Not that this was my first time there. I’d already toured Israel twice under the leadership of a Jewish tour guide. After the second tour, I lingered three weeks on my own, driving a rental car all the way from Haifa to Eilat and back.
But this trip was aiming to showcase the special gifts that the Palestinian West Bank has to offer. Not just the obvious: Bethlehem and Jericho. But other experiences: to drink from Jacob’s well; to chat with one of the few remaining, pure-blooded Samaritans; to walk amid the ruins of Sebastia, where John the Baptist was buried; to visit in Hebron the traditional tombs of Abraham, Sarah, Isaac, Rebecca, and Jacob (Rachel’s tomb is on Israeli land in Bethlehem).
The trip also showcased the culinary skills of Middle Eastern chefs. We ate like queens and kings.
The spirit of calm was ubiquitous: no anxiety walking the streets by day or night.
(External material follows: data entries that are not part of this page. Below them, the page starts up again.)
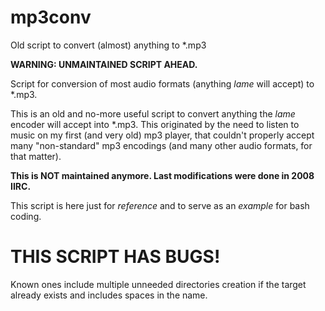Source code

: mp3conv
=======

Old script to convert (almost) anything to \*.mp3

**WARNING: UNMAINTAINED SCRIPT AHEAD.**

Script for conversion of most audio formats (anything *lame* will accept) to \*.mp3.

This is an old and no-more useful script to convert anything the *lame* encoder will accept into \*.mp3. This originated by the need to listen to music on my first (and very old) mp3 player, that couldn't properly accept many "non-standard" mp3 encodings (and many other audio formats, for that matter).

**This is NOT maintained anymore. Last modifications were done in 2008 IIRC.**

This script is here just for *reference* and to serve as an *example* for bash coding.

**THIS SCRIPT HAS BUGS!**
======

Known ones include multiple unneeded directories creation if the target already exists and includes spaces in the name.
The crime rate is exceedingly low.
However, those other visitors who have come and stayed – the Jewish settlers – do create consternation. Up the slope from the old Palestinian cities and villages stand brand new hilltop settlements filled with immigrant Jews. Most visually startling are the settlements encroaching upon the Shepherds’ Fields just outside Bethlehem, the pristine beauty stripped away.
I don’t presume to know the intentions of the settlers, but the Palestinians perceive a strategy afoot to drive them out. They hear that the settlers earn 26 times as much income. They hear that they use 48 times as much water. Roads everyone used to travel are now reserved only for settlers’ use; the Palestinians have to maneuver rutted back roads. Cities Palestinians used to visit freely have been closed to them. Schools they once attended now exclude them. Relatives living just a stone’s throw away they can no longer see. Their unemployment levels – as high as 50% – have spiked the misery quotient.
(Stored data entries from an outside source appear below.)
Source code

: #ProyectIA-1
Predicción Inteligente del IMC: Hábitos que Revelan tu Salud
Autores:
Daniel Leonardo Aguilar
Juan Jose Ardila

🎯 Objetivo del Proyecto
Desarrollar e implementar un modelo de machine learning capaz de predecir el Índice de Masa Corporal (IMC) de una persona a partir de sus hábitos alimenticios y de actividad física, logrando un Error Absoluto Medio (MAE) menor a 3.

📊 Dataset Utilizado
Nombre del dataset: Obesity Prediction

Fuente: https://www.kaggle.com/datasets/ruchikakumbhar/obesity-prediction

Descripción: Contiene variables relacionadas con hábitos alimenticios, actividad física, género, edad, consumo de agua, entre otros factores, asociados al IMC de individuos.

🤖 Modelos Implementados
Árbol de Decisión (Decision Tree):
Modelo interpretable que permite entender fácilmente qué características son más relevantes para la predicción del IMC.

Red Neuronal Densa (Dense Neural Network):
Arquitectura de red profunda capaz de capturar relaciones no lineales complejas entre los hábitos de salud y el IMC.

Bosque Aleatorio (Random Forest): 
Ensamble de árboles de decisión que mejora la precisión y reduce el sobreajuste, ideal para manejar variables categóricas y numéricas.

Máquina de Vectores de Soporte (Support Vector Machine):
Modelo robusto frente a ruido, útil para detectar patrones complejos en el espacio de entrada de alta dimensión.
Why have Palestinian Christians left Bethlehem and other towns in droves? Not because of difficulty getting along with their Muslim neighbors. They simply have moved to places where they can find work, enjoy access to basic staples, and move about freely.
Where’s the hope for the Palestinians?
Most on the West Bank are now broadcasting that violence is not an option. But subservience to Israel’s policies isn’t either. Appeasement has already allowed one Holocaust in the past century. The only alternative some Palestinians see is the Mandela model: naming their plight as another apartheid, urging organizations and nations to boycott, divest, and sanction the Israeli government, and thereby forcing the Knesset to change its ways.
Will that work? Jews have far more friends and, after the Holocaust, far more supporters and sympathizers around the world than the white South Africans — against whom the beleaguered black South Africans faced off — ever could have mustered. Also, a core demand of the Palestinians is the right of return. Most Americans are living in “illegal settlements” on the land our forebears seized from the natives here; will we endorse the Palestinian demand, while knowing that we’re enjoying the spoils of past conquests?
Palestinian Authority Prime Minister Salim Fayyad has determined to build a society that can stand on its own via strengthening the rule of law, eliminating nepotism and prosecuting corruption, establishing democratic governance, and developing products and services others will patronize — like tourism.
Toward that end there’s one thing we Presbyterians can do: book flights and hotels, and schedule a pilgrimage to the Holy Land. It’s a great place to visit.